* _GIVEN RECORDS_
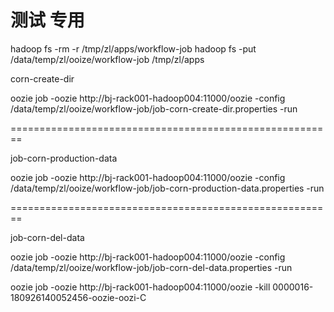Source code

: 


# 测试 专用

hadoop fs -rm -r /tmp/zl/apps/workflow-job
hadoop fs -put /data/temp/zl/ooize/workflow-job /tmp/zl/apps 



corn-create-dir


oozie job -oozie http://bj-rack001-hadoop004:11000/oozie -config /data/temp/zl/ooize/workflow-job/job-corn-create-dir.properties -run

========================================================

job-corn-production-data

oozie job -oozie http://bj-rack001-hadoop004:11000/oozie -config /data/temp/zl/ooize/workflow-job/job-corn-production-data.properties -run


========================================================

job-corn-del-data

oozie job -oozie http://bj-rack001-hadoop004:11000/oozie -config /data/temp/zl/ooize/workflow-job/job-corn-del-data.properties -run











oozie job -oozie http://bj-rack001-hadoop004:11000/oozie -kill 0000016-180926140052456-oozie-oozi-C












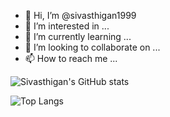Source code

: - 👋 Hi, I’m @sivasthigan1999
- 👀 I’m interested in ...
- 🌱 I’m currently learning ...
- 💞️ I’m looking to collaborate on ...
- 📫 How to reach me ...

<!---
sivasthigan1999/sivasthigan1999 is a ✨ special ✨ repository because its `README.md` (this file) appears on your GitHub profile.
You can click the Preview link to take a look at your changes.
--->  
![Sivasthigan's GitHub stats](https://github-readme-stats.vercel.app/api?username=sivasthigan1999&theme=radical)

![Top Langs](https://github-readme-stats.vercel.app/api/top-langs/?username=Hari25483&theme=radical)
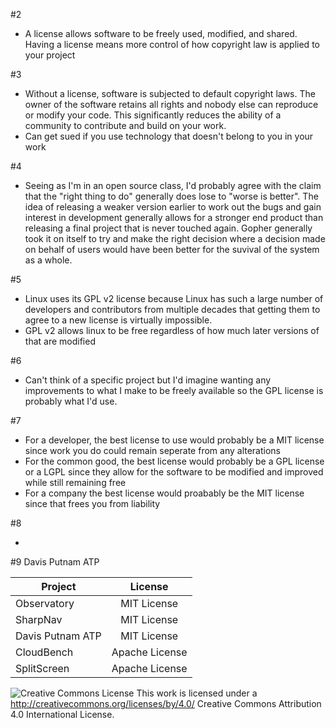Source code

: #2
- A license allows software to be freely used, modified, and shared. Having a license means more control of how copyright law is applied to your project

#3

- Without a license, software is subjected to default copyright laws. The owner of the software retains all rights and nobody else can reproduce or modify your code. This significantly reduces the ability of a community to contribute and build on your work. 
- Can get sued if you use technology that doesn't belong to you in your work

#4

- Seeing as I'm in an open source class, I'd probably agree with the claim that the "right thing to do" generally does lose to "worse is better". The idea of releasing a weaker version earlier to work out the bugs and gain interest in development generally allows for a stronger end product than releasing a final project that is never touched again. Gopher generally took it on itself to try and make the right decision where a decision made on behalf of users would have been better for the suvival of the system as a whole. 

#5

- Linux uses its GPL v2 license because Linux has such a large number of developers and contributors from multiple decades that getting them to agree to a new license is virtually impossible. 
- GPL v2 allows linux to be free regardless of how much later versions of that are modified

#6

- Can't think of a specific project but I'd imagine wanting any improvements to what I make to be freely available so the GPL license is probably what I'd use.

#7

- For a developer, the best license to use would probably be a MIT license since work you do could remain seperate from any alterations
- For the common good, the best license would probably be a GPL license or a LGPL since they allow for the software to be modified and improved while still remaining free
- For a company the best license would proabably be the MIT license since that frees you from liability

#8 

- 

#9
Davis Putnam ATP



| Project        | License        |
| -------------  |:-------------: | 
| Observatory    |  MIT License              | 
| SharpNav       |  MIT License              | 
| Davis Putnam ATP                |            MIT License    |
| CloudBench               |  Apache License              |
| SplitScreen               | Apache License                |


![Creative Commons License](https://i.creativecommons.org/l/by/4.0/88x31.png) This work is licensed under a http://creativecommons.org/licenses/by/4.0/ Creative Commons Attribution 4.0 International License.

* _WORK TO COMPLETE_
Which lines of the listing contain the string "make"? Copy every one of them.

* _ANSWER TO THIS PROBLEM_
- Seeing as I'm in an open source class, I'd probably agree with the claim that the "right thing to do" generally does lose to "worse is better". The idea of releasing a weaker version earlier to work out the bugs and gain interest in development generally allows for a stronger end product than releasing a final project that is never touched again. Gopher generally took it on itself to try and make the right decision where a decision made on behalf of users would have been better for the suvival of the system as a whole. 
- Can't think of a specific project but I'd imagine wanting any improvements to what I make to be freely available so the GPL license is probably what I'd use.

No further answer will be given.